43. At its meeting on 20th September, the Committee noted the progress made with Axa. It also noted that Mr. O’Sullivan was previously advised in writing concerning the issues which the Committee intended to consider. The Committee reviewed the papers in relation to the matter and determined that the documentation disclosed prima facie evidence of misconduct which would warrant an application to the Disciplinary Tribunal or a sworn inquiry. Mr. O’Sullivan did not attend this meeting. He was informed of the Committee’s decision and that the file would be transmitted to the Society’s solicitors who would be dealing with the application. He was informed that all the material upon which the Society would be relying in support of the application to the Disciplinary Tribunal would be exhibited in the Society’s grounding affidavit which would, in the normal course, be furnished to him by the clerk of the Tribunal.

44. Mr. O’Sullivan sought material outlined in his letters of 19th September and 29th November, 2006, and requested that the specific allegations of wrongdoing in respect of which the jurisdiction of the Disciplinary Tribunal was invoked be set out. Judicial review proceedings were threatened in the absence of a satisfactory reply.

Disciplinary Tribunal
45. The Law Society’s application to the Disciplinary Tribunal in respect of Mr. O’Sullivan was received on 26th September, 2007. The application is dated 17th September and is grounded on the affidavit of Ms. Linda Kirwan sworn 14th September, and the documents exhibited therein. The Tribunal Registrar indicated that a copy of the Society’s application, affidavit and exhibits would be furnished to the respondent solicitor with a request that any observations be furnished within 28 days in the form of a responding affidavit. Mr. O’Sullivan was also requested to indicate to the Registrar whether he had any objection for reasons of bias or otherwise to any Tribunal Member included on an enclosed list being nominated to consider the allegations. If he had such objections, he was asked to indicate the reasons.

46. Mr. O’Sullivan in a reply dated 8th October, 2007, sought a history of the involvement of all or any of the solicitor members on the list furnished, with him and in respect of any lay members, their addresses and occupations or professions and a history of their involvement, if any, with him.

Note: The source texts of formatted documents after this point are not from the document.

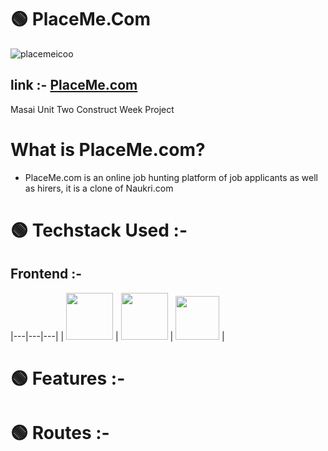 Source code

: # 🟢 PlaceMe.Com
![placemeicoo](https://user-images.githubusercontent.com/112753481/233196571-9311f578-8642-4026-8eb1-e840b138af97.png)

## link :- <a href="https://placeme750.netlify.app/">PlaceMe.com</a>
Masai Unit Two Construct Week Project

# What is PlaceMe.com?
- PlaceMe.com is an online job hunting platform of job applicants as well as hirers, it is a clone of Naukri.com



# 🟢 Techstack Used :-
## Frontend :- 
|---|---|---|
| <img width="75px" src="https://user-images.githubusercontent.com/25181517/192158954-f88b5814-d510-4564-b285-dff7d6400dad.png"> | <img width="75px" src="https://user-images.githubusercontent.com/25181517/183898674-75a4a1b1-f960-4ea9-abcb-637170a00a75.png"> | <img width="70px" src="https://user-images.githubusercontent.com/25181517/117447155-6a868a00-af3d-11eb-9cfe-245df15c9f3f.png"> |
# 🟢 Features :-
# 🟢 Routes :-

47. In a reply dated 15th October, 2007, the Registrar requested a responding affidavit sworn by or on his behalf setting out his full reply to all of the allegations of misconduct set out in the applicant’s grounding affidavit. It was confirmed to Mr. O’Sullivan that he had already been furnished with the information available regarding members of the Tribunal. In the absence of a replying affidavit, the registrar indicated in a letter dated 12th November, 2007, that the Tribunal would consider the documents lodged in support of the application and would decide whether or not there was a prima facie case of misconduct on his part to warrant an inquiry. Due to the heavy workload of the Tribunal, a decision was not reached by the end of 2007 in respect of the matter. However, leave to apply for judicial review was granted to Mr. O’Sullivan on 21st January, 2008, for an order of prohibition against the Disciplinary Tribunal and the Law Society.

48. On 6th October, 2009, the High Court (Edwards J.) dismissed Mr. O’Sullivan’s application for judicial review following a judgment delivered on 31st July, 2009. The applicant then appealed to the Supreme Court by notice of appeal dated 20th November, 2009.

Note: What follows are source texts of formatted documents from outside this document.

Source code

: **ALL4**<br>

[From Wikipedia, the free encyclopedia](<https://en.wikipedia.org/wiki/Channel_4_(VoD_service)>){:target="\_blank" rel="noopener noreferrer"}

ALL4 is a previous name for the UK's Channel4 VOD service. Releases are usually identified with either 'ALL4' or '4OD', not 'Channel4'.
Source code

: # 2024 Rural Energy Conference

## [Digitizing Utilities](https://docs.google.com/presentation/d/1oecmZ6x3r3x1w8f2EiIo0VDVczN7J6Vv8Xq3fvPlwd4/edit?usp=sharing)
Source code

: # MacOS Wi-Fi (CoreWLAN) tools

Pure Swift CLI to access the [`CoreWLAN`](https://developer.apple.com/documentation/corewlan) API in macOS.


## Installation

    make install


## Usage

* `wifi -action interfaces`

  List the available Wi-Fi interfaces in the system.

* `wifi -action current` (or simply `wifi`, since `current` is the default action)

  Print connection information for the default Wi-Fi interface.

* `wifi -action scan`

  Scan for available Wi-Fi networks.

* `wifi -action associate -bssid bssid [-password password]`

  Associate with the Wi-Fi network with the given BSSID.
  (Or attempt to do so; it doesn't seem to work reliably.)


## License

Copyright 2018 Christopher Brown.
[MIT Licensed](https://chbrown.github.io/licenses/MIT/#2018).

49. All issues raised by way of judicial review were fully examined and determined by the High Court and subsequently by the Supreme Court which dismissed appeal, [2009] IEHC 632 and [2012] IESC 21. The proceedings before the Disciplinary Tribunal were in abeyance until the conclusion of these proceedings though further correspondence had taken place.

The Decision
50. On the 21st March, 2013 the Tribunal determined that there was a prima facie case of misconduct against Mr. O’Sullivan based on the affidavit of Ms. Kirwan and a statement of allegations of misconduct submitted in September 2007, sufficient to warrant an inquiry by the Tribunal in respect of eleven matters. A separate division of the Tribunal comprising of Mr. Michael Tyrrell (chairperson, solicitor), Ms. Elizabeth Lacy (solicitor) and Mr. Joseph Peake (non solicitor member) held an inquiry pursuant to s. 7 as substituted by s. 17 of the Solicitor’s (Amendment) Act 1994 and amended by s. 9 of the Solicitor’s (Amendment) Act 2002. This inquiry commenced on the 8th of May, 2014. There were further hearings on the 8th September, 7th October, 5th November and 27th November 2014, and 20th February 2015. Mr. O’Sullivan appeared on his own behalf on each of these dates. The Tribunal resumed hearings on the 26th February, 2015 and concluded on the 31st of March but Mr. O’Sullivan did not attend either of these hearings.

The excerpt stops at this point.